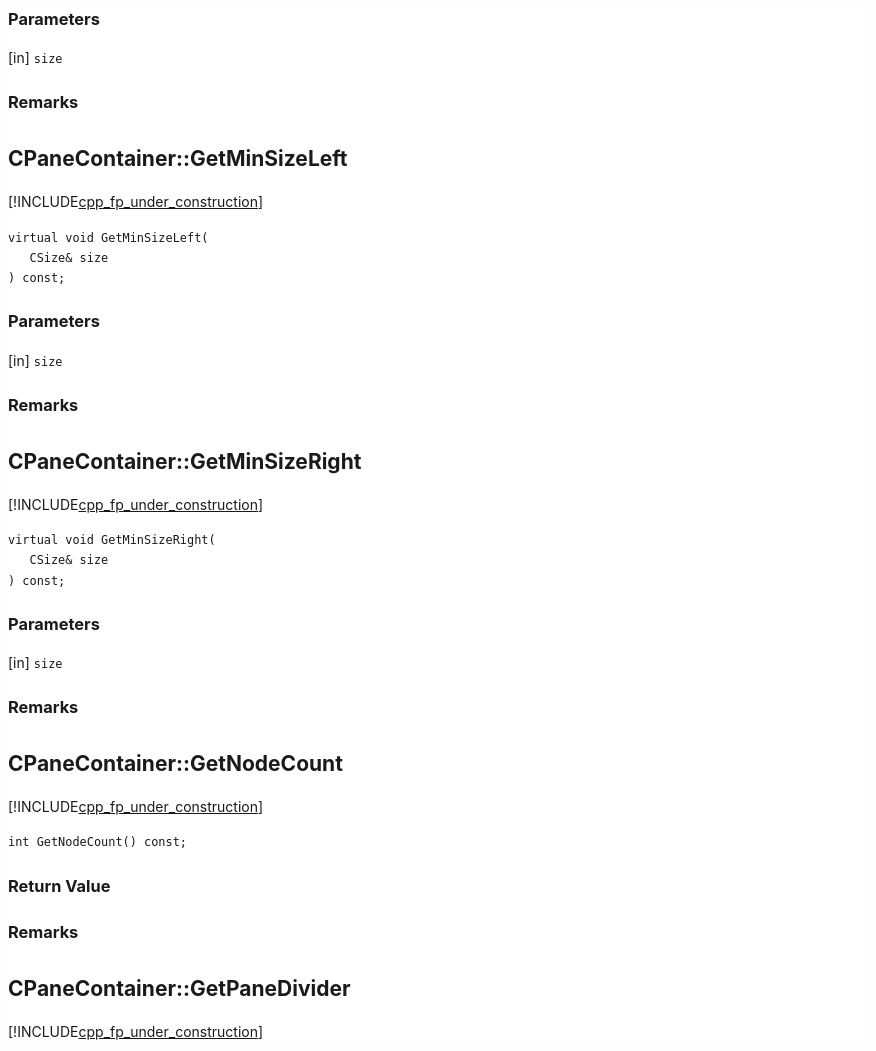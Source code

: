 ### Parameters  
 [in] `size`  
  
### Remarks  
  
##  <a name="cpanecontainer__getminsizeleft"></a>  CPaneContainer::GetMinSizeLeft  
 [!INCLUDE[cpp_fp_under_construction](../vs140/includes/cpp_fp_under_construction_md.md)]  
  
```  
virtual void GetMinSizeLeft(  
   CSize& size  
) const;  
```  
  
### Parameters  
 [in] `size`  
  
### Remarks  
  
##  <a name="cpanecontainer__getminsizeright"></a>  CPaneContainer::GetMinSizeRight  
 [!INCLUDE[cpp_fp_under_construction](../vs140/includes/cpp_fp_under_construction_md.md)]  
  
```  
virtual void GetMinSizeRight(  
   CSize& size  
) const;  
```  
  
### Parameters  
 [in] `size`  
  
### Remarks  
  
##  <a name="cpanecontainer__getnodecount"></a>  CPaneContainer::GetNodeCount  
 [!INCLUDE[cpp_fp_under_construction](../vs140/includes/cpp_fp_under_construction_md.md)]  
  
```  
int GetNodeCount() const;  
```  
  
### Return Value  
  
### Remarks  
  
##  <a name="cpanecontainer__getpanedivider"></a>  CPaneContainer::GetPaneDivider  
 [!INCLUDE[cpp_fp_under_construction](../vs140/includes/cpp_fp_under_construction_md.md)]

- **Task prompt**
Each line in the listing above that contains "virtual" should be copied.

- **Task result**
virtual void GetMinSizeLeft(  
virtual void GetMinSizeRight(  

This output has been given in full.